- [Entries provided]:

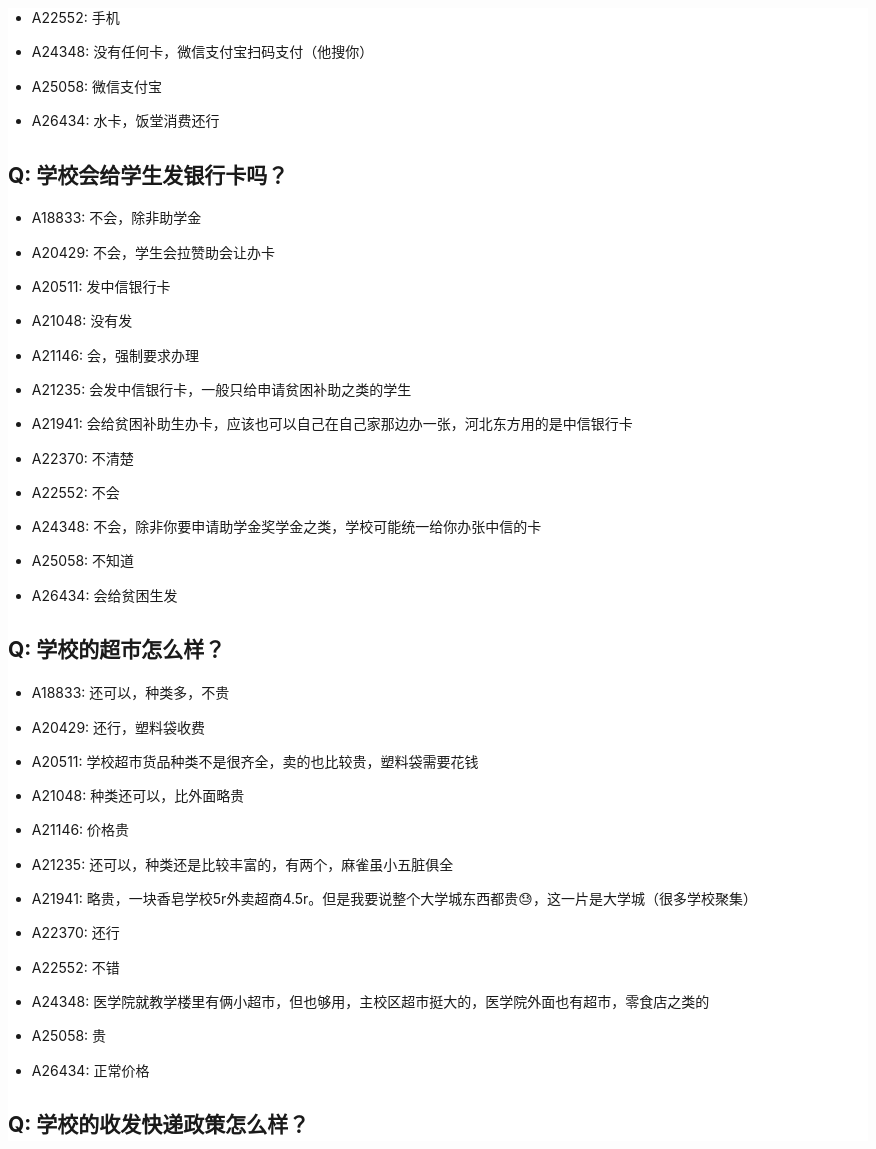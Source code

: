 - A22552: 手机

- A24348: 没有任何卡，微信支付宝扫码支付（他搜你）

- A25058: 微信支付宝

- A26434: 水卡，饭堂消费还行

## Q: 学校会给学生发银行卡吗？

- A18833: 不会，除非助学金

- A20429: 不会，学生会拉赞助会让办卡

- A20511: 发中信银行卡

- A21048: 没有发

- A21146: 会，强制要求办理

- A21235: 会发中信银行卡，一般只给申请贫困补助之类的学生

- A21941: 会给贫困补助生办卡，应该也可以自己在自己家那边办一张，河北东方用的是中信银行卡

- A22370: 不清楚

- A22552: 不会

- A24348: 不会，除非你要申请助学金奖学金之类，学校可能统一给你办张中信的卡

- A25058: 不知道

- A26434: 会给贫困生发

## Q: 学校的超市怎么样？

- A18833: 还可以，种类多，不贵

- A20429: 还行，塑料袋收费

- A20511: 学校超市货品种类不是很齐全，卖的也比较贵，塑料袋需要花钱

- A21048: 种类还可以，比外面略贵

- A21146: 价格贵

- A21235: 还可以，种类还是比较丰富的，有两个，麻雀虽小五脏俱全

- A21941: 略贵，一块香皂学校5r外卖超商4.5r。但是我要说整个大学城东西都贵😓，这一片是大学城（很多学校聚集）

- A22370: 还行

- A22552: 不错

- A24348: 医学院就教学楼里有俩小超市，但也够用，主校区超市挺大的，医学院外面也有超市，零食店之类的

- A25058: 贵

- A26434: 正常价格

## Q: 学校的收发快递政策怎么样？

- [Exercise directions]: Would you return the records exactly, keeping out every picture?

- [Solution to the exercise]:
Source code

: - A22552: 手机

- A24348: 没有任何卡，微信支付宝扫码支付（他搜你）

- A25058: 微信支付宝

- A26434: 水卡，饭堂消费还行

## Q: 学校会给学生发银行卡吗？

- A18833: 不会，除非助学金

- A20429: 不会，学生会拉赞助会让办卡

- A20511: 发中信银行卡

- A21048: 没有发

- A21146: 会，强制要求办理

- A21235: 会发中信银行卡，一般只给申请贫困补助之类的学生

- A21941: 会给贫困补助生办卡，应该也可以自己在自己家那边办一张，河北东方用的是中信银行卡

- A22370: 不清楚

- A22552: 不会

- A24348: 不会，除非你要申请助学金奖学金之类，学校可能统一给你办张中信的卡

- A25058: 不知道

- A26434: 会给贫困生发

## Q: 学校的超市怎么样？

- A18833: 还可以，种类多，不贵

- A20429: 还行，塑料袋收费

- A20511: 学校超市货品种类不是很齐全，卖的也比较贵，塑料袋需要花钱

- A21048: 种类还可以，比外面略贵

- A21146: 价格贵

- A21235: 还可以，种类还是比较丰富的，有两个，麻雀虽小五脏俱全

- A21941: 略贵，一块香皂学校5r外卖超商4.5r。但是我要说整个大学城东西都贵😓，这一片是大学城（很多学校聚集）

- A22370: 还行

- A22552: 不错

- A24348: 医学院就教学楼里有俩小超市，但也够用，主校区超市挺大的，医学院外面也有超市，零食店之类的

- A25058: 贵

- A26434: 正常价格

## Q: 学校的收发快递政策怎么样？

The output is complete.